Designed to connect data from a range of on-farm equipment and suppliers into one management system, it creates a real-time decision-support platform, to make the farmer’s life easier, the herd healthier and the farm more profitable, says Lely.

Developed over a 24-month period, with over 100 test farmers in seven countries, working with 75 engineers, designers, farm management advisors, veterinarians and AI specialists, the new application will eventually replace the current Lely T4C management system. It uses smart algorithms and the cloud to deliver data that is processed into actionable information that is always accessible on any device in a user-friendly way.

Lely claims the Horizon application unburdens farmers from routine decision making and helps them optimise their workloads, using integrated routines based on easily scheduled cow ‘touches’, create logical and more efficient workflows. It is also possible to assign a certain task to an employee and to schedule a time slot for the cow touch, rather than analysing different reports and filtering long lists.

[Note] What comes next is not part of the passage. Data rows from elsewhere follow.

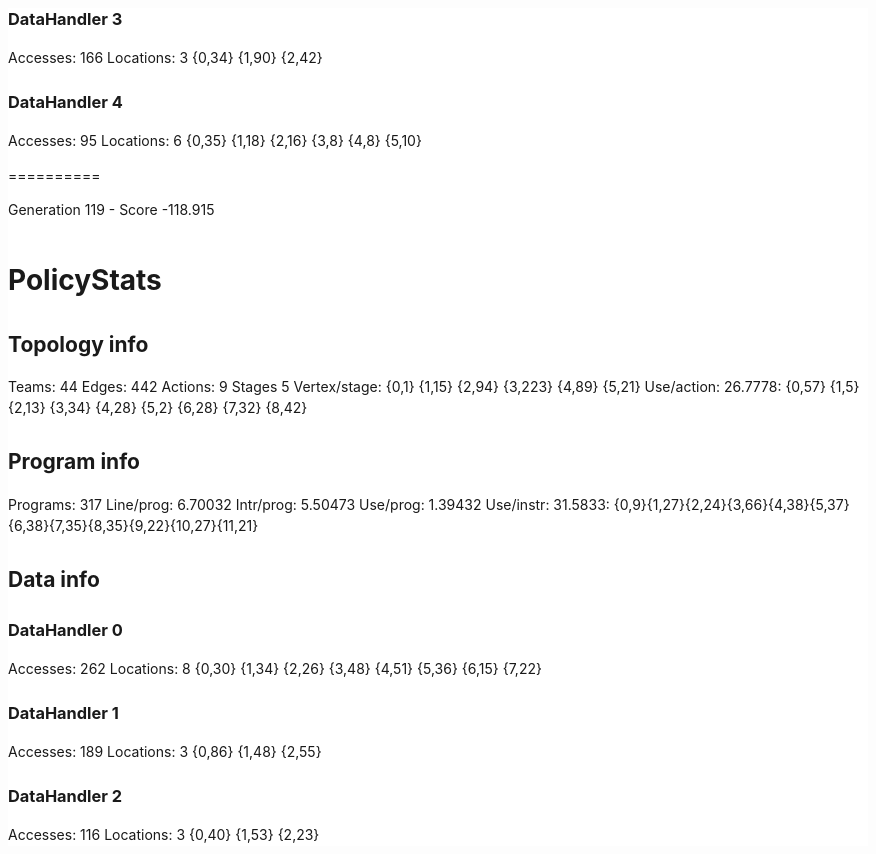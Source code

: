 ### DataHandler 3
Accesses:	166
Locations:	3
{0,34} {1,90} {2,42} 

### DataHandler 4
Accesses:	95
Locations:	6
{0,35} {1,18} {2,16} {3,8} {4,8} {5,10} 


==========

Generation 119 - Score -118.915

# PolicyStats
## Topology info
Teams:		44
Edges:		442
Actions:	9
Stages		5
Vertex/stage:	{0,1} {1,15} {2,94} {3,223} {4,89} {5,21} 
Use/action:	26.7778: {0,57} {1,5} {2,13} {3,34} {4,28} {5,2} {6,28} {7,32} {8,42} 

## Program info
Programs:	317
Line/prog:	6.70032
Intr/prog:	5.50473
Use/prog:	1.39432
Use/instr:	31.5833: {0,9}{1,27}{2,24}{3,66}{4,38}{5,37}{6,38}{7,35}{8,35}{9,22}{10,27}{11,21}

## Data info

### DataHandler 0
Accesses:	262
Locations:	8
{0,30} {1,34} {2,26} {3,48} {4,51} {5,36} {6,15} {7,22} 

### DataHandler 1
Accesses:	189
Locations:	3
{0,86} {1,48} {2,55} 

### DataHandler 2
Accesses:	116
Locations:	3
{0,40} {1,53} {2,23} 
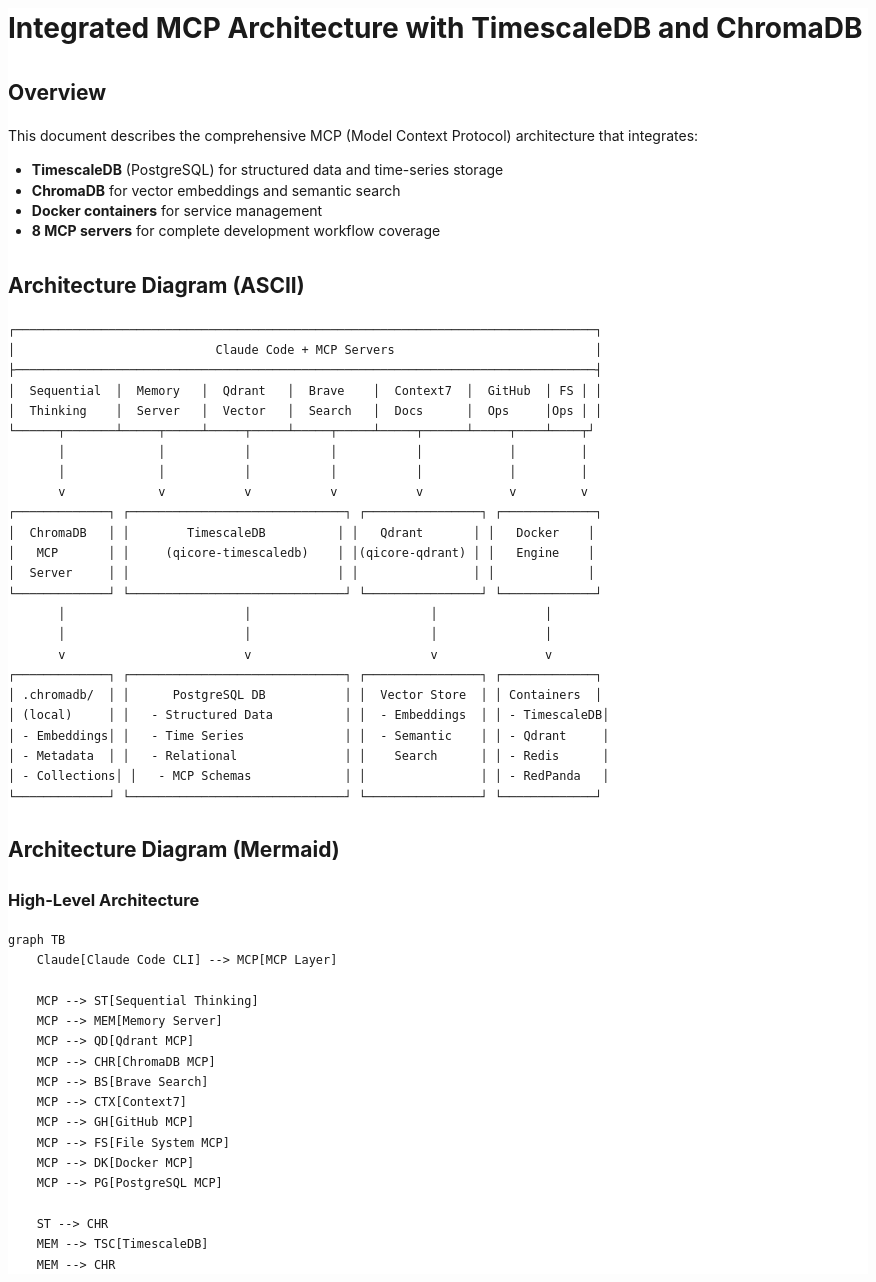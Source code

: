 # Integrated MCP Architecture with TimescaleDB and ChromaDB

## Overview

This document describes the comprehensive MCP (Model Context Protocol) architecture that integrates:
- **TimescaleDB** (PostgreSQL) for structured data and time-series storage
- **ChromaDB** for vector embeddings and semantic search
- **Docker containers** for service management
- **8 MCP servers** for complete development workflow coverage

## Architecture Diagram (ASCII)

```
┌─────────────────────────────────────────────────────────────────────────────────┐
│                            Claude Code + MCP Servers                            │
├─────────────────────────────────────────────────────────────────────────────────┤
│  Sequential  │  Memory   │  Qdrant   │  Brave    │  Context7  │  GitHub  │ FS │ │
│  Thinking    │  Server   │  Vector   │  Search   │  Docs      │  Ops     │Ops │ │
└──────┬───────┴─────┬─────┴─────┬─────┴─────┬─────┴─────┬──────┴─────┬────┴────┬┘
       │             │           │           │           │            │         │
       │             │           │           │           │            │         │
       v             v           v           v           v            v         v
┌─────────────┐ ┌──────────────────────────────┐ ┌────────────────┐ ┌─────────────┐
│  ChromaDB   │ │        TimescaleDB          │ │   Qdrant       │ │   Docker    │
│   MCP       │ │     (qicore-timescaledb)    │ │(qicore-qdrant) │ │   Engine    │
│  Server     │ │                             │ │                │ │             │
└─────────────┘ └──────────────────────────────┘ └────────────────┘ └─────────────┘
       │                         │                         │               │
       │                         │                         │               │
       v                         v                         v               v
┌─────────────┐ ┌──────────────────────────────┐ ┌────────────────┐ ┌─────────────┐
│ .chromadb/  │ │      PostgreSQL DB           │ │  Vector Store  │ │ Containers  │
│ (local)     │ │   - Structured Data          │ │  - Embeddings  │ │ - TimescaleDB│
│ - Embeddings│ │   - Time Series              │ │  - Semantic    │ │ - Qdrant     │
│ - Metadata  │ │   - Relational               │ │    Search      │ │ - Redis      │
│ - Collections│ │   - MCP Schemas             │ │                │ │ - RedPanda   │
└─────────────┘ └──────────────────────────────┘ └────────────────┘ └─────────────┘
```

## Architecture Diagram (Mermaid)

### High-Level Architecture

```mermaid
graph TB
    Claude[Claude Code CLI] --> MCP[MCP Layer]

    MCP --> ST[Sequential Thinking]
    MCP --> MEM[Memory Server]
    MCP --> QD[Qdrant MCP]
    MCP --> CHR[ChromaDB MCP]
    MCP --> BS[Brave Search]
    MCP --> CTX[Context7]
    MCP --> GH[GitHub MCP]
    MCP --> FS[File System MCP]
    MCP --> DK[Docker MCP]
    MCP --> PG[PostgreSQL MCP]

    ST --> CHR
    MEM --> TSC[TimescaleDB]
    MEM --> CHR
```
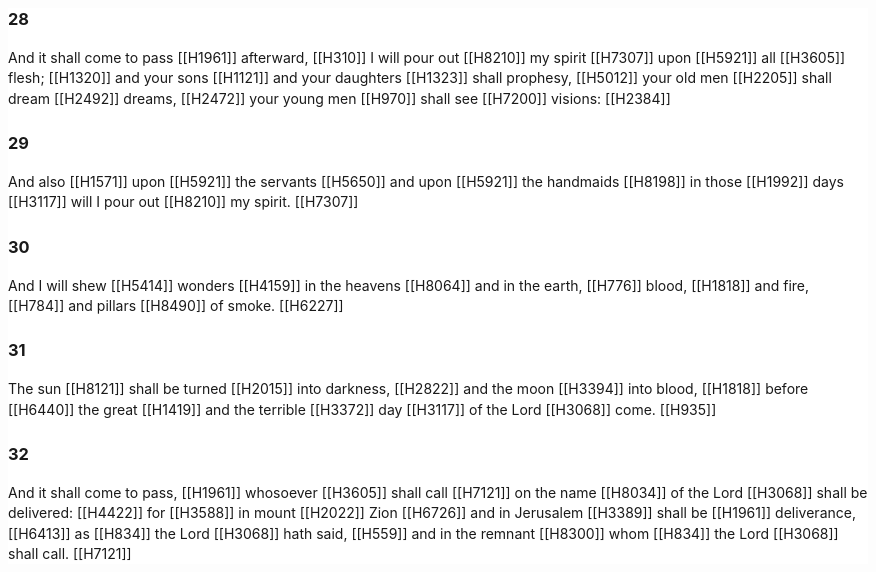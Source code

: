 ### 28
And it shall come to pass [[H1961]] afterward, [[H310]] I will pour out [[H8210]] my spirit [[H7307]] upon [[H5921]] all [[H3605]] flesh; [[H1320]] and your sons [[H1121]] and your daughters [[H1323]] shall prophesy, [[H5012]] your old men [[H2205]] shall dream [[H2492]] dreams, [[H2472]] your young men [[H970]] shall see [[H7200]] visions: [[H2384]]

### 29
And also [[H1571]] upon [[H5921]] the servants [[H5650]] and upon [[H5921]] the handmaids [[H8198]] in those [[H1992]] days [[H3117]] will I pour out [[H8210]] my spirit. [[H7307]]

### 30
And I will shew [[H5414]] wonders [[H4159]] in the heavens [[H8064]] and in the earth, [[H776]] blood, [[H1818]] and fire, [[H784]] and pillars [[H8490]] of smoke. [[H6227]]

### 31
The sun [[H8121]] shall be turned [[H2015]] into darkness, [[H2822]] and the moon [[H3394]] into blood, [[H1818]] before [[H6440]] the great [[H1419]] and the terrible [[H3372]] day [[H3117]] of the Lord [[H3068]] come. [[H935]]

### 32
And it shall come to pass, [[H1961]] whosoever [[H3605]] shall call [[H7121]] on the name [[H8034]] of the Lord [[H3068]] shall be delivered: [[H4422]] for [[H3588]] in mount [[H2022]] Zion [[H6726]] and in Jerusalem [[H3389]] shall be [[H1961]] deliverance, [[H6413]] as [[H834]] the Lord [[H3068]] hath said, [[H559]] and in the remnant [[H8300]] whom [[H834]] the Lord [[H3068]] shall call. [[H7121]]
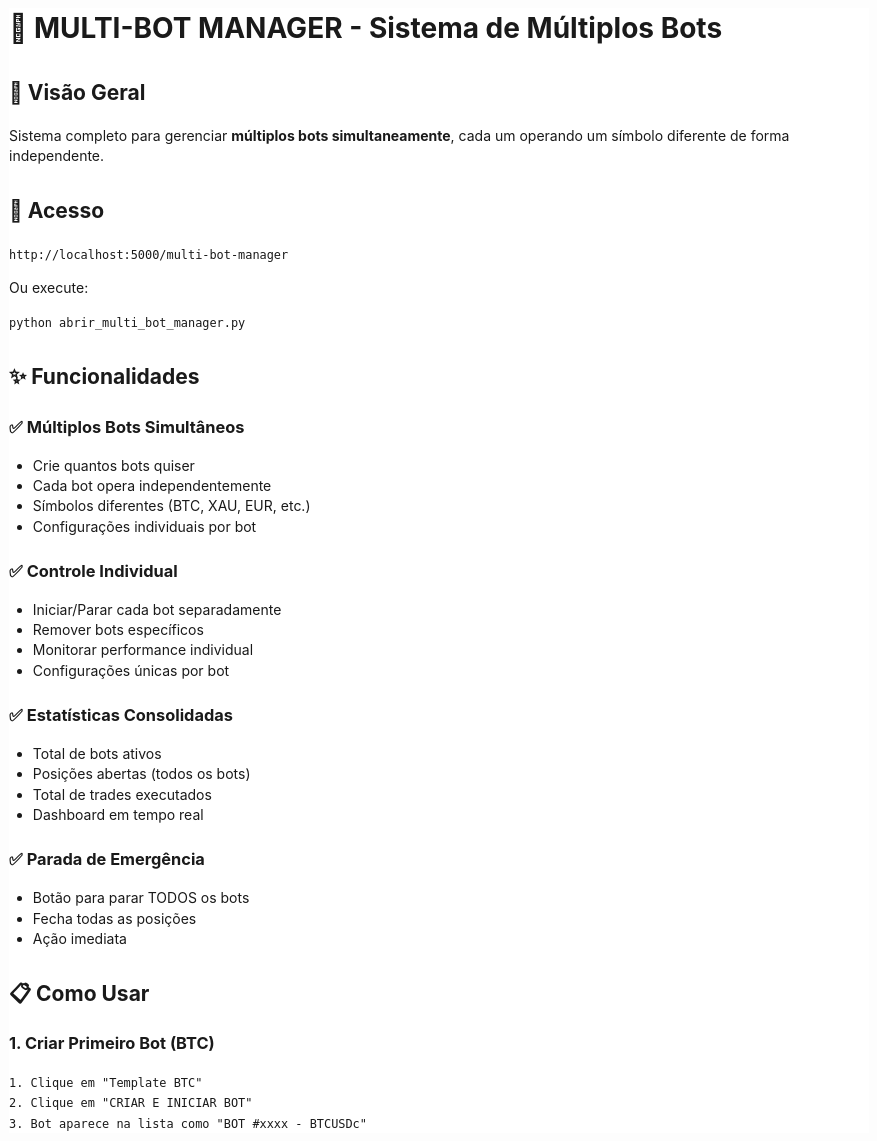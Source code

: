 # 🤖 MULTI-BOT MANAGER - Sistema de Múltiplos Bots

## 🎯 Visão Geral

Sistema completo para gerenciar **múltiplos bots simultaneamente**, cada um operando um símbolo diferente de forma independente.

## 🚀 Acesso

```
http://localhost:5000/multi-bot-manager
```

Ou execute:
```bash
python abrir_multi_bot_manager.py
```

## ✨ Funcionalidades

### ✅ Múltiplos Bots Simultâneos
- Crie quantos bots quiser
- Cada bot opera independentemente
- Símbolos diferentes (BTC, XAU, EUR, etc.)
- Configurações individuais por bot

### ✅ Controle Individual
- Iniciar/Parar cada bot separadamente
- Remover bots específicos
- Monitorar performance individual
- Configurações únicas por bot

### ✅ Estatísticas Consolidadas
- Total de bots ativos
- Posições abertas (todos os bots)
- Total de trades executados
- Dashboard em tempo real

### ✅ Parada de Emergência
- Botão para parar TODOS os bots
- Fecha todas as posições
- Ação imediata

## 📋 Como Usar

### 1. Criar Primeiro Bot (BTC)
```
1. Clique em "Template BTC"
2. Clique em "CRIAR E INICIAR BOT"
3. Bot aparece na lista como "BOT #xxxx - BTCUSDc"
```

Horizon is also able to connect and combine data from non-Lely sources into a complete solution for the farmer removing the need to enter the same data twice, while scrutinising individual data streams in different applications will no longer be necessary. Currently, connections with farming applications such as Dairy Comp, Uniform-Agri, CRV and Herde already enable farmers to synchronise information about calving and inseminations between applications. Lely’s ambition is to connect with more partners over time, to hand the farmer more smart data.

To ensure full support in the migration to Lely Horizon, existing Lely T4C customers will be personally informed by their Lely Center before the end of 2020.

The migration is planned in a phased approach, from country to country, over the year 2021.

Also launched at the event, Lely Exos is an autonomous concept for harvesting and feeding fresh grass to the herd.

The company suggests that feeding fresh grass makes better use of available roughage, suggesting “fresh” has between 10 and 20% more nutritional value than grass silage, as there are minimal losses typically seen during mowing, tedding, raking, harvesting and feeding.

Lely suggests that feeding fresh grass over an extended season reduces the amount of silage that has to be conserved, reduces the need for concentrates and bought-in feed and increase the margin made on each litre of milk produced.

Based around an all-electric vehicle that mows and feeds, Exos is light weight and uses soil friendly technology, that can be exploited throughout the growing season. Design to work 24/7 as feed requirements change, the system places no constraints on labour or time, while it is also designed to work in tandem with the Lely Vector automatic feeding systems.

In operation, Exos also collects field data as it goes about its job, giving framers live data on grass supply and lending itself to a further concept of delivering a targeted liquid fertiliser as it passes over a harvested area.